==== Extracted information

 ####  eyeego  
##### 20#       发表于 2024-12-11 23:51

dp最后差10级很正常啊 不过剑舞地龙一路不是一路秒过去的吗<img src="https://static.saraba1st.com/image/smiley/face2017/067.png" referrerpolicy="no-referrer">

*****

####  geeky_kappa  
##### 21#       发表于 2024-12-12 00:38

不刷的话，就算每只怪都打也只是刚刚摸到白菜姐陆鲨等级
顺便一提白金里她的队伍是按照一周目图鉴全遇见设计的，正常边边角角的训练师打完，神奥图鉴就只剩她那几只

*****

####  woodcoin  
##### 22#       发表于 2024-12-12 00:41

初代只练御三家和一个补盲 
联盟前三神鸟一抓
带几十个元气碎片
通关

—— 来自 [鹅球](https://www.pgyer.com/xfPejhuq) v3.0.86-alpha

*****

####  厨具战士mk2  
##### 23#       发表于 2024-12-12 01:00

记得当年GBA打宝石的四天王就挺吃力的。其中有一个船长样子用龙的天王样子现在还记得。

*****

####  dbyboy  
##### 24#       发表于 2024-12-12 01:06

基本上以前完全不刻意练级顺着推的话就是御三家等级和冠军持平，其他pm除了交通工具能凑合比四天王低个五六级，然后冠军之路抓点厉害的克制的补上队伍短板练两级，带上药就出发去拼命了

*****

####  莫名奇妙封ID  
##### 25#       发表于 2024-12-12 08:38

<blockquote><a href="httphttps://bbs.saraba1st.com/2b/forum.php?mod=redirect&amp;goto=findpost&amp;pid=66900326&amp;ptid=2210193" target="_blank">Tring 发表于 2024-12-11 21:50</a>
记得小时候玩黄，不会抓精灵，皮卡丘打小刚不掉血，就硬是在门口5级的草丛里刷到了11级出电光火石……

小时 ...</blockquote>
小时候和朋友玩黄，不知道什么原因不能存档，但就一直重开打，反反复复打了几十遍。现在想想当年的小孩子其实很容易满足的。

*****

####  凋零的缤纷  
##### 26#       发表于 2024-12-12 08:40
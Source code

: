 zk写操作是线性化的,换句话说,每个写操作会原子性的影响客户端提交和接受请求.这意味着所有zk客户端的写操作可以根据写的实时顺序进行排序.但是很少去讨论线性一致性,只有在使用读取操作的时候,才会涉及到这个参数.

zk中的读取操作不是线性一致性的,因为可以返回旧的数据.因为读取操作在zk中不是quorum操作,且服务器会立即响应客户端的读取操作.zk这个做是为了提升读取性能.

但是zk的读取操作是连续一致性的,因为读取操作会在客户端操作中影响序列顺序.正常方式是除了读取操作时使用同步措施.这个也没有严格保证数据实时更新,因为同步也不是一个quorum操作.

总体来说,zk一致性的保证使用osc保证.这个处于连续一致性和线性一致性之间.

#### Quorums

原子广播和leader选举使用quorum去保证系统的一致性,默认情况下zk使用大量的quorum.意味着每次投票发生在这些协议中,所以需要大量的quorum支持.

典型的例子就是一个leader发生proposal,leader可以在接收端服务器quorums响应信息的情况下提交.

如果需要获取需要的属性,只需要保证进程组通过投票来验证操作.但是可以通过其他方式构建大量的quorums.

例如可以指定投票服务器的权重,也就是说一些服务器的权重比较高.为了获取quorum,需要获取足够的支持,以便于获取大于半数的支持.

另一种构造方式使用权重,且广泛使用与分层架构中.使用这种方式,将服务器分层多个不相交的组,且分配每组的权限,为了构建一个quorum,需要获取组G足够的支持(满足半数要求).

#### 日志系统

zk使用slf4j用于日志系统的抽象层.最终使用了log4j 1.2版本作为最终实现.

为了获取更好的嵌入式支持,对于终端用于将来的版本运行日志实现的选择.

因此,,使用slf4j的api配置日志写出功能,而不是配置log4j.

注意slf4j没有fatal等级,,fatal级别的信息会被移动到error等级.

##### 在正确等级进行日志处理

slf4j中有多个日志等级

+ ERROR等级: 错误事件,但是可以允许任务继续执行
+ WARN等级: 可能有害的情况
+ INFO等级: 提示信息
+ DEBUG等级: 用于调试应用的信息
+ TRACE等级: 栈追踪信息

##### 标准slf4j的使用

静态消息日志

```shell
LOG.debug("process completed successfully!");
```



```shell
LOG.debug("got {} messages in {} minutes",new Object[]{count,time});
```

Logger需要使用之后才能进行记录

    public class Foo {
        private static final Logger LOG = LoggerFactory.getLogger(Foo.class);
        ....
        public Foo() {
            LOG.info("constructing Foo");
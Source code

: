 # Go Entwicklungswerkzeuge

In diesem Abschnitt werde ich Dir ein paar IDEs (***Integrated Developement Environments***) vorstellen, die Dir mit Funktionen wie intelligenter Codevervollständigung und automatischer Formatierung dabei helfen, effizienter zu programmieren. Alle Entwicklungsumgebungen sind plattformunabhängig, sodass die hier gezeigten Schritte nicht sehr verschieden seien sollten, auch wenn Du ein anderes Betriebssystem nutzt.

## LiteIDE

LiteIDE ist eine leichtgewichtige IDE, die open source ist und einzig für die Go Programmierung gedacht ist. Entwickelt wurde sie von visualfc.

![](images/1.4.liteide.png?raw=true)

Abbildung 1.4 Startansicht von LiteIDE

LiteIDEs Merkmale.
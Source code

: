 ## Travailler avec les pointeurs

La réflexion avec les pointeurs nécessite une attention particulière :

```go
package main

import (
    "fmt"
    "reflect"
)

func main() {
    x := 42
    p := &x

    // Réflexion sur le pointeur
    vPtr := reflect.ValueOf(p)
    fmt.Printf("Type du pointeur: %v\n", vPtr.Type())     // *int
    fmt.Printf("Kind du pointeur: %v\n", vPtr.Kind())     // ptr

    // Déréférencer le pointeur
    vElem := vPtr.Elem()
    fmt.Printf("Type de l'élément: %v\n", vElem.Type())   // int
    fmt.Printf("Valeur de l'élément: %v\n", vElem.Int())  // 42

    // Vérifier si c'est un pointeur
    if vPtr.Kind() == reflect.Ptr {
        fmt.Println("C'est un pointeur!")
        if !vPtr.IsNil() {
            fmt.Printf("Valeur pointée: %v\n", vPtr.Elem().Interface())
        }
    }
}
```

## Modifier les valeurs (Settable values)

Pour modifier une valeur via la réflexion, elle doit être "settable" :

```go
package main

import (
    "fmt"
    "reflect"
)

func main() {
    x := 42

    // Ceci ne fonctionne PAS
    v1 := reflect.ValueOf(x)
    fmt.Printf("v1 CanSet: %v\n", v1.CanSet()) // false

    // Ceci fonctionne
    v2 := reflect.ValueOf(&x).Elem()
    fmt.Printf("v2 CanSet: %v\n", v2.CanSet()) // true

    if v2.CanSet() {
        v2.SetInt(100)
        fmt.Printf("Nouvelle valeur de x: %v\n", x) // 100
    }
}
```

========

◆ **What is being asked**: All lines with the word "true" must be located in the data and copied.

◆ **Task result**:
![](images/1.4.liteide.png?raw=true)
    fmt.Printf("v2 CanSet: %v\n", v2.CanSet()) // true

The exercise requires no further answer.